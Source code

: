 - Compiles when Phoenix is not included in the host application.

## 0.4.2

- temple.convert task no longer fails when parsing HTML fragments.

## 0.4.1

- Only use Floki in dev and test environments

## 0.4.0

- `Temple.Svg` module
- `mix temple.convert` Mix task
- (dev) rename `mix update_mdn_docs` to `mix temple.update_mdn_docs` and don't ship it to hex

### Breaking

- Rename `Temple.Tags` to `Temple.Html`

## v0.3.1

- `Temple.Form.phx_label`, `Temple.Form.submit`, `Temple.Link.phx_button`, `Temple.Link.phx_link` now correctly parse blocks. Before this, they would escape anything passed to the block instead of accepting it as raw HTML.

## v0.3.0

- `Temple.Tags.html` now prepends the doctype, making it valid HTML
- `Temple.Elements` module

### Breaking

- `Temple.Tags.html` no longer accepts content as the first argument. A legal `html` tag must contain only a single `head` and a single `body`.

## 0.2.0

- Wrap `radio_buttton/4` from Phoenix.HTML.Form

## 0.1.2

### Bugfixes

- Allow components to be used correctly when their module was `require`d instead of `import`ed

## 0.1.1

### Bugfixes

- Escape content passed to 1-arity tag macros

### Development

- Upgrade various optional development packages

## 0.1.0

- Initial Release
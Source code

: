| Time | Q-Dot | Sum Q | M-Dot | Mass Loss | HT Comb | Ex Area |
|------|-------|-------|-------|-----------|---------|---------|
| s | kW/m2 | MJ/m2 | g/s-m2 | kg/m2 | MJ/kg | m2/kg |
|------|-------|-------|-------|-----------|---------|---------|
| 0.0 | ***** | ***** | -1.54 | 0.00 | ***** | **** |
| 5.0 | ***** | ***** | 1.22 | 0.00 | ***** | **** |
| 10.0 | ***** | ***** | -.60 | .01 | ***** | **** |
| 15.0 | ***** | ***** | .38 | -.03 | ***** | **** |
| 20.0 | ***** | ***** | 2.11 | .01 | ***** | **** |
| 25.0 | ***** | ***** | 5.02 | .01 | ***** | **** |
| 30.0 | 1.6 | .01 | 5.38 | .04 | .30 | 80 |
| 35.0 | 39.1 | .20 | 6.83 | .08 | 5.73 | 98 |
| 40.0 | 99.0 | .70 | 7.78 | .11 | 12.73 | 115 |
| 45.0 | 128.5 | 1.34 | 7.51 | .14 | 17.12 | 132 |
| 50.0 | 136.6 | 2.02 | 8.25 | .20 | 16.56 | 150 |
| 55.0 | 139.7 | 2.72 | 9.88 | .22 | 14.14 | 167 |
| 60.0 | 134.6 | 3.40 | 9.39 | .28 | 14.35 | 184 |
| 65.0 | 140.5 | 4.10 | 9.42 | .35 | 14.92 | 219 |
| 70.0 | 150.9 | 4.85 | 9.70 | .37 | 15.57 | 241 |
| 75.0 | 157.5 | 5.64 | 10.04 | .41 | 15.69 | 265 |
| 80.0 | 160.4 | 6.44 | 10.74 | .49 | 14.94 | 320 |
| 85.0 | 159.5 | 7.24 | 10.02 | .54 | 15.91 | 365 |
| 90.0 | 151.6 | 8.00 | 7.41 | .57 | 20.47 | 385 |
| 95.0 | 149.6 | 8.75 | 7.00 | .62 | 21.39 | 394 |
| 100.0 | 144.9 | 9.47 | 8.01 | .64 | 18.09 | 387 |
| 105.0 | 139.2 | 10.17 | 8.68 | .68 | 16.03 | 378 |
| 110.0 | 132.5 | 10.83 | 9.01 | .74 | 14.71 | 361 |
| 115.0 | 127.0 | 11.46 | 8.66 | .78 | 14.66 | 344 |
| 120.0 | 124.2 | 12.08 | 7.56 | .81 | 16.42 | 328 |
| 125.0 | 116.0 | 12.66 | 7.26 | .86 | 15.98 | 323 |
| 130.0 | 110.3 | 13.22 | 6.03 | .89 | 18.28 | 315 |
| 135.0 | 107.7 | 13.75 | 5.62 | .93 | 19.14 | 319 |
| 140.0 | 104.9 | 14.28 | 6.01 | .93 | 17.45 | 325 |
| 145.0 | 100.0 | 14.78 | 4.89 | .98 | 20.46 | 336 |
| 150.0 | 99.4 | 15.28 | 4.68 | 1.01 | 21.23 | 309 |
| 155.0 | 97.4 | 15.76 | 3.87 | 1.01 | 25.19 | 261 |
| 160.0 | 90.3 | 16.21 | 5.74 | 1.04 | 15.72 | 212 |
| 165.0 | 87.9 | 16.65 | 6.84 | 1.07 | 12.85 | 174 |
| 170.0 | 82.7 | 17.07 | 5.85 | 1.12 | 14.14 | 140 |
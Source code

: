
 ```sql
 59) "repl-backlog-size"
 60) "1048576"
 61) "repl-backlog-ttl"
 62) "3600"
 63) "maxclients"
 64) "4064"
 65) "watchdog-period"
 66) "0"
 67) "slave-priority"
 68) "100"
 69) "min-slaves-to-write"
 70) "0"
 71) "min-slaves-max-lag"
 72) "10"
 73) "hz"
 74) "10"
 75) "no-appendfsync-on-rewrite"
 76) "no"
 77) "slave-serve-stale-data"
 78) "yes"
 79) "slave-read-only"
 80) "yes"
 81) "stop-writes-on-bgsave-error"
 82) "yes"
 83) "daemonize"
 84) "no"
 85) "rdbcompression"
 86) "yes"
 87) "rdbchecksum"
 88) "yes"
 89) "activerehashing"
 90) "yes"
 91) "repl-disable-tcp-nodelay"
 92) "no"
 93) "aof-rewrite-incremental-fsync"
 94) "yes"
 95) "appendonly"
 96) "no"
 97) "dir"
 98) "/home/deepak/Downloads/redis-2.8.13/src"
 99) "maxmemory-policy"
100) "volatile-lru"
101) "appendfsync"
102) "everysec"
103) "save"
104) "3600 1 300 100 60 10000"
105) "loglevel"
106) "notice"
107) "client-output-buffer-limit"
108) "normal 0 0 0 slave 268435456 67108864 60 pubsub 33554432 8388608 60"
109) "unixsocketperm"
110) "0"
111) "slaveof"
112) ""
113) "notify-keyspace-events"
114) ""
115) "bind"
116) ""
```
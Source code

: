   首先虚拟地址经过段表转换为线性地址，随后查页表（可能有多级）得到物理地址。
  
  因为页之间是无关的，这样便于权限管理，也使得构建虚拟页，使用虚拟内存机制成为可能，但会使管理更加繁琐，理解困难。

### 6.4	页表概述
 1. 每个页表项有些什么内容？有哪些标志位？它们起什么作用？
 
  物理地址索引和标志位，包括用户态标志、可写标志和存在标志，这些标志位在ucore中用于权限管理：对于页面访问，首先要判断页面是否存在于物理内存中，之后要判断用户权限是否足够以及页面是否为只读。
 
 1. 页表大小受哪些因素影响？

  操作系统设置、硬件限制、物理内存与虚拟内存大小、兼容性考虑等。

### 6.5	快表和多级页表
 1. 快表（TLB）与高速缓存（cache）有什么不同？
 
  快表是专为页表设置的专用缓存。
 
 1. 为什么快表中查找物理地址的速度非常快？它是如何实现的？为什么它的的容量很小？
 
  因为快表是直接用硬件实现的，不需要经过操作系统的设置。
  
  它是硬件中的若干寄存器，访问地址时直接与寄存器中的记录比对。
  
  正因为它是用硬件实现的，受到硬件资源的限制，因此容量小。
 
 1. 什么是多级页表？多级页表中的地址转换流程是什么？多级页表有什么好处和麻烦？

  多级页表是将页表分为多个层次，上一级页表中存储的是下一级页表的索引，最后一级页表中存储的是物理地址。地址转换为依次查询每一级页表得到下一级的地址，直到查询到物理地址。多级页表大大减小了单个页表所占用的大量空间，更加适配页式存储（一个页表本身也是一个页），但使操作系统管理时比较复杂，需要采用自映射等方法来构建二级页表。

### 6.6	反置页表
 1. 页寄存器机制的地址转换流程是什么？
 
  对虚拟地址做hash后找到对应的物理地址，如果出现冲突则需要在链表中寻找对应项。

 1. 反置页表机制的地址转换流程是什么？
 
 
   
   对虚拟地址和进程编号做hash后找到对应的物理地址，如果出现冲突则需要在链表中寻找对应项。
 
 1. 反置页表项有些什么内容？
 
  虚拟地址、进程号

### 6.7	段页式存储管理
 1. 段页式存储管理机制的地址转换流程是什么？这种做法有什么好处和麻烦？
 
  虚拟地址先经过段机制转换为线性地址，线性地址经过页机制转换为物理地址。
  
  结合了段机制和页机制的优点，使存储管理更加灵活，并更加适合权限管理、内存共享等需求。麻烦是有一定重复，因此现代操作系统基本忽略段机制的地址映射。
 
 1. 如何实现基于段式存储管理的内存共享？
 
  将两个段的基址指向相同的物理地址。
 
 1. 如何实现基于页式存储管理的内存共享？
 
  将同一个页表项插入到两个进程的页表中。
============================================================
**WHAT THIS TASK INVOLVES:** Everything starting at the line containing "20.47 | 385 |" and ending at the line containing "21.23 | 309 |" in the records above should be repeated exactly, and only that.

**EXERCISE RESULT:**
| 90.0 | 151.6 | 8.00 | 7.41 | .57 | 20.47 | 385 |
| 95.0 | 149.6 | 8.75 | 7.00 | .62 | 21.39 | 394 |
| 100.0 | 144.9 | 9.47 | 8.01 | .64 | 18.09 | 387 |
| 105.0 | 139.2 | 10.17 | 8.68 | .68 | 16.03 | 378 |
| 110.0 | 132.5 | 10.83 | 9.01 | .74 | 14.71 | 361 |
| 115.0 | 127.0 | 11.46 | 8.66 | .78 | 14.66 | 344 |
| 120.0 | 124.2 | 12.08 | 7.56 | .81 | 16.42 | 328 |
| 125.0 | 116.0 | 12.66 | 7.26 | .86 | 15.98 | 323 |
| 130.0 | 110.3 | 13.22 | 6.03 | .89 | 18.28 | 315 |
| 135.0 | 107.7 | 13.75 | 5.62 | .93 | 19.14 | 319 |
| 140.0 | 104.9 | 14.28 | 6.01 | .93 | 17.45 | 325 |
| 145.0 | 100.0 | 14.78 | 4.89 | .98 | 20.46 | 336 |
| 150.0 | 99.4 | 15.28 | 4.68 | 1.01 | 21.23 | 309 |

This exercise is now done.